## Aim of the exercise
A verbatim restatement of the data, free of pictures, is what you should output.

## Information given

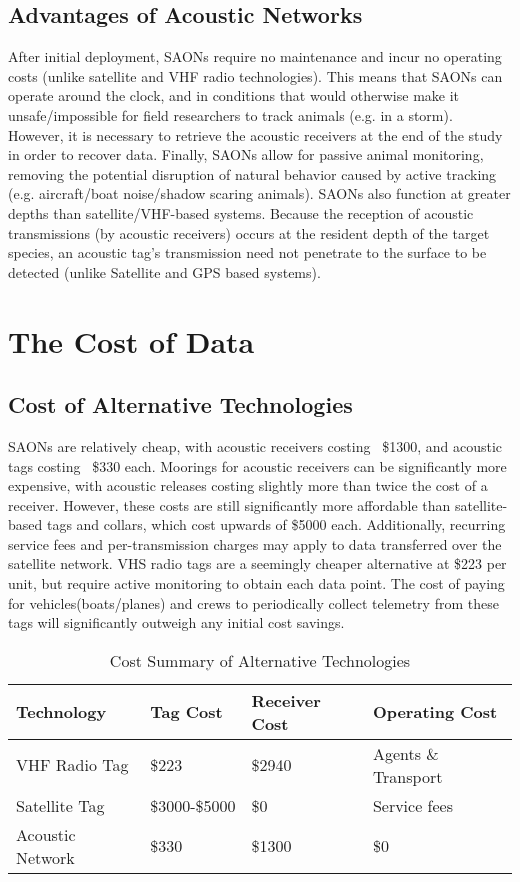 \subsection{Advantages of Acoustic Networks}
After initial deployment, SAONs require no maintenance and incur no operating costs (unlike satellite and VHF radio technologies).  This means that SAONs can operate around the clock, and in conditions that would otherwise make it unsafe/impossible for field researchers to track animals (e.g. in a storm)\cite{Heupel2006}.  However, it is necessary to retrieve the acoustic receivers at the end of the study in order to recover data\cite{Heupel2006}.  Finally, SAONs allow for passive animal monitoring, removing the potential disruption of natural behavior caused by active tracking (e.g. aircraft/boat noise/shadow scaring animals)\cite{Heupel2006}.  SAONs also function at greater depths than satellite/VHF-based systems.  Because the reception of acoustic transmissions (by acoustic receivers) occurs at the resident depth of the target species, an acoustic tag's transmission need not penetrate to the surface to be detected (unlike Satellite and GPS based systems).




\section{The Cost of Data}
\subsection{Cost of Alternative Technologies}
SAONs are relatively cheap, with acoustic receivers costing ~\$1300, and acoustic tags costing ~\$330 each.  Moorings for acoustic receivers can be significantly more expensive, with acoustic releases costing slightly more than twice the cost of a receiver.  However, these costs are still significantly more affordable than satellite-based tags and collars, which cost upwards of \$5000 each\cite{wildlifetracking}.  Additionally, recurring service fees and per-transmission charges may apply to data transferred over the satellite network.  VHS radio tags are a seemingly cheaper alternative at \$223 per unit, but require active monitoring to obtain each data point.  The cost of paying for vehicles(boats/planes) and crews to periodically collect telemetry from these tags will significantly outweigh any initial cost savings.

\begin{table}[h!]
		\label{CostAltTech}
		\begin{tabular}{l l l l}
Technology&Tag Cost&Receiver Cost&Operating Cost\\
\hline
			VHF Radio Tag		 & \$223\cite{telonicsFIS-550}           & \$2940\cite{telonicsTR-5}  & Agents \& Transport\\
			Satellite Tag 	     & \$3000-\$5000\cite{wildlifetracking}  & \$0    					  & Service fees\\
			Acoustic Network 	 & \$330         						 & \$1300 					  & \$0\\
		\end{tabular}
		\caption{Cost Summary of Alternative Technologies}
\end{table}

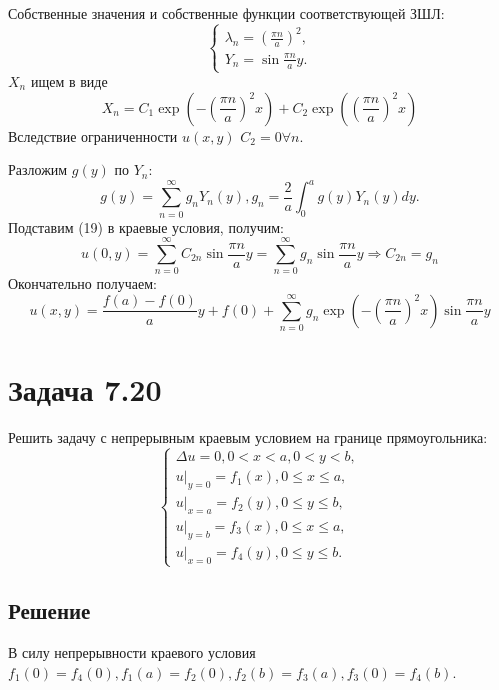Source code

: \documentclass[11pt]{article}
\begin{document}
Собственные значения и собственные функции соответствующей ЗШЛ:
\begin{equation*}
\begin{cases}
\lambda_n = \left(\frac{\pi n}a\right)^2, \\
Y_n = \sin\frac{\pi n}ay.
\end{cases}
\end{equation*}
$X_n$ ищем в виде
\begin{equation}
X_n = C_1\exp\left(-\left(\frac{\pi n}a\right)^2x\right) + C_2\exp\left(\left(\frac{\pi n}a\right)^2x\right)
\end{equation}
Вследствие ограниченности $u(x, y)$ $C_2 = 0 \forall n$.

Разложим $g(y)$ по $Y_n$:
\begin{equation*}
g(y) = \sum_{n = 0}^{\infty}g_nY_n(y), g_n = \frac2a\int_0^ag(y)Y_n(y)dy.
\end{equation*}
Подставим (19) в краевые условия, получим:
\begin{equation*}
u(0, y) = \sum_{n = 0}^{\infty}C_{2n}\sin\frac{\pi n}ay = \sum_{n = 0}^{\infty}g_n\sin\frac{\pi n}ay
\Rightarrow C_{2n} = g_n
\end{equation*}
Окончательно получаем:
\begin{equation}
u(x, y) = \frac{f(a) - f(0)}ay + f(0) + \sum_{n = 0}^{\infty}g_n\exp\left(-\left(\frac{\pi n}a\right)^2x\right)\sin\frac{\pi n}ay
\end{equation}
\section{Задача 7.20}
\label{sec:orgd58fb3a}
Решить задачу с непрерывным краевым условием на границе прямоугольника:
\begin{equation}
\begin{cases}
\Delta u = 0, 0 < x < a, 0 < y < b, \\
u|_{y = 0} = f_1(x), 0 \leq x \leq a, \\
u|_{x = a} = f_2(y), 0 \leq y \leq b, \\
u|_{y = b} = f_3(x), 0 \leq x \leq a, \\
u|_{x = 0} = f_4(y), 0 \leq y \leq b.
\end{cases}
\end{equation}
\subsection{Решение}
\label{sec:orga3ba72c}
В силу непрерывности краевого условия $f_1(0) = f_4(0), f_1(a) = f_2(0), f_2(b) = f_3(a), f_3(0) = f_4(b)$.
\end{document}
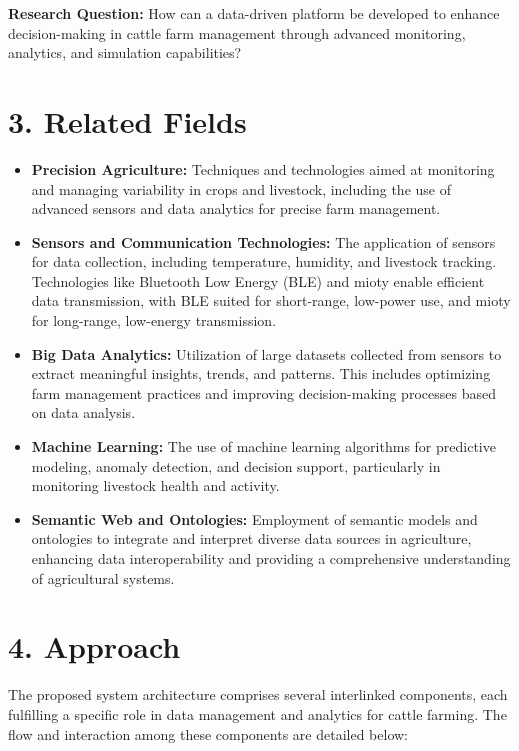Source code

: \documentclass[11pt]{article}
\begin{document}
\textbf{Research Question:} How can a data-driven platform be developed to enhance decision-making in cattle farm management through advanced monitoring, analytics, and simulation capabilities?

\section*{3. Related Fields}
\begin{itemize}
    \item \textbf{Precision Agriculture:} Techniques and technologies aimed at monitoring and managing variability in crops and livestock, including the use of advanced sensors and data analytics for precise farm management.
    \item \textbf{Sensors and Communication Technologies:} The application of sensors for data collection, including temperature, humidity, and livestock tracking. Technologies like Bluetooth Low Energy (BLE) and mioty enable efficient data transmission, with BLE suited for short-range, low-power use, and mioty for long-range, low-energy transmission.
    \item \textbf{Big Data Analytics:} Utilization of large datasets collected from sensors to extract meaningful insights, trends, and patterns. This includes optimizing farm management practices and improving decision-making processes based on data analysis.
    \item \textbf{Machine Learning:} The use of machine learning algorithms for predictive modeling, anomaly detection, and decision support, particularly in monitoring livestock health and activity.
    \item \textbf{Semantic Web and Ontologies:} Employment of semantic models and ontologies to integrate and interpret diverse data sources in agriculture, enhancing data interoperability and providing a comprehensive understanding of agricultural systems.
\end{itemize}

\section*{4. Approach}
The proposed system architecture comprises several interlinked components, each fulfilling a specific role in data management and analytics for cattle farming. The flow and interaction among these components are detailed below:
\end{document}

## The answer
 \subsection{Advantages of Acoustic Networks}
After initial deployment, SAONs require no maintenance and incur no operating costs (unlike satellite and VHF radio technologies).  This means that SAONs can operate around the clock, and in conditions that would otherwise make it unsafe/impossible for field researchers to track animals (e.g. in a storm)\cite{Heupel2006}.  However, it is necessary to retrieve the acoustic receivers at the end of the study in order to recover data\cite{Heupel2006}.  Finally, SAONs allow for passive animal monitoring, removing the potential disruption of natural behavior caused by active tracking (e.g. aircraft/boat noise/shadow scaring animals)\cite{Heupel2006}.  SAONs also function at greater depths than satellite/VHF-based systems.  Because the reception of acoustic transmissions (by acoustic receivers) occurs at the resident depth of the target species, an acoustic tag's transmission need not penetrate to the surface to be detected (unlike Satellite and GPS based systems).




\section{The Cost of Data}
\subsection{Cost of Alternative Technologies}
SAONs are relatively cheap, with acoustic receivers costing ~\$1300, and acoustic tags costing ~\$330 each.  Moorings for acoustic receivers can be significantly more expensive, with acoustic releases costing slightly more than twice the cost of a receiver.  However, these costs are still significantly more affordable than satellite-based tags and collars, which cost upwards of \$5000 each\cite{wildlifetracking}.  Additionally, recurring service fees and per-transmission charges may apply to data transferred over the satellite network.  VHS radio tags are a seemingly cheaper alternative at \$223 per unit, but require active monitoring to obtain each data point.  The cost of paying for vehicles(boats/planes) and crews to periodically collect telemetry from these tags will significantly outweigh any initial cost savings.

\begin{table}[h!]
		\label{CostAltTech}
		\begin{tabular}{l l l l}
Technology&Tag Cost&Receiver Cost&Operating Cost\\
\hline
			VHF Radio Tag		 & \$223\cite{telonicsFIS-550}           & \$2940\cite{telonicsTR-5}  & Agents \& Transport\\
			Satellite Tag 	     & \$3000-\$5000\cite{wildlifetracking}  & \$0    					  & Service fees\\
			Acoustic Network 	 & \$330         						 & \$1300 					  & \$0\\
		\end{tabular}
		\caption{Cost Summary of Alternative Technologies}
\end{table}

Source code

: \documentclass[11pt]{article}
\begin{document}
Собственные значения и собственные функции соответствующей ЗШЛ:
\begin{equation*}
\begin{cases}
\lambda_n = \left(\frac{\pi n}a\right)^2, \\
Y_n = \sin\frac{\pi n}ay.
\end{cases}
\end{equation*}
$X_n$ ищем в виде
\begin{equation}
X_n = C_1\exp\left(-\left(\frac{\pi n}a\right)^2x\right) + C_2\exp\left(\left(\frac{\pi n}a\right)^2x\right)
\end{equation}
Вследствие ограниченности $u(x, y)$ $C_2 = 0 \forall n$.

Разложим $g(y)$ по $Y_n$:
\begin{equation*}
g(y) = \sum_{n = 0}^{\infty}g_nY_n(y), g_n = \frac2a\int_0^ag(y)Y_n(y)dy.
\end{equation*}
Подставим (19) в краевые условия, получим:
\begin{equation*}
u(0, y) = \sum_{n = 0}^{\infty}C_{2n}\sin\frac{\pi n}ay = \sum_{n = 0}^{\infty}g_n\sin\frac{\pi n}ay
\Rightarrow C_{2n} = g_n
\end{equation*}
Окончательно получаем:
\begin{equation}
u(x, y) = \frac{f(a) - f(0)}ay + f(0) + \sum_{n = 0}^{\infty}g_n\exp\left(-\left(\frac{\pi n}a\right)^2x\right)\sin\frac{\pi n}ay
\end{equation}
\section{Задача 7.20}
\label{sec:orgd58fb3a}
Решить задачу с непрерывным краевым условием на границе прямоугольника:
\begin{equation}
\begin{cases}
\Delta u = 0, 0 < x < a, 0 < y < b, \\
u|_{y = 0} = f_1(x), 0 \leq x \leq a, \\
u|_{x = a} = f_2(y), 0 \leq y \leq b, \\
u|_{y = b} = f_3(x), 0 \leq x \leq a, \\
u|_{x = 0} = f_4(y), 0 \leq y \leq b.
\end{cases}
\end{equation}
\subsection{Решение}
\label{sec:orga3ba72c}
В силу непрерывности краевого условия $f_1(0) = f_4(0), f_1(a) = f_2(0), f_2(b) = f_3(a), f_3(0) = f_4(b)$.
\end{document}
Source code

: \documentclass[11pt]{article}
\begin{document}
\textbf{Research Question:} How can a data-driven platform be developed to enhance decision-making in cattle farm management through advanced monitoring, analytics, and simulation capabilities?

\section*{3. Related Fields}
\begin{itemize}
    \item \textbf{Precision Agriculture:} Techniques and technologies aimed at monitoring and managing variability in crops and livestock, including the use of advanced sensors and data analytics for precise farm management.
    \item \textbf{Sensors and Communication Technologies:} The application of sensors for data collection, including temperature, humidity, and livestock tracking. Technologies like Bluetooth Low Energy (BLE) and mioty enable efficient data transmission, with BLE suited for short-range, low-power use, and mioty for long-range, low-energy transmission.
    \item \textbf{Big Data Analytics:} Utilization of large datasets collected from sensors to extract meaningful insights, trends, and patterns. This includes optimizing farm management practices and improving decision-making processes based on data analysis.
    \item \textbf{Machine Learning:} The use of machine learning algorithms for predictive modeling, anomaly detection, and decision support, particularly in monitoring livestock health and activity.
    \item \textbf{Semantic Web and Ontologies:} Employment of semantic models and ontologies to integrate and interpret diverse data sources in agriculture, enhancing data interoperability and providing a comprehensive understanding of agricultural systems.
\end{itemize}

\section*{4. Approach}
The proposed system architecture comprises several interlinked components, each fulfilling a specific role in data management and analytics for cattle farming. The flow and interaction among these components are detailed below:
\end{document}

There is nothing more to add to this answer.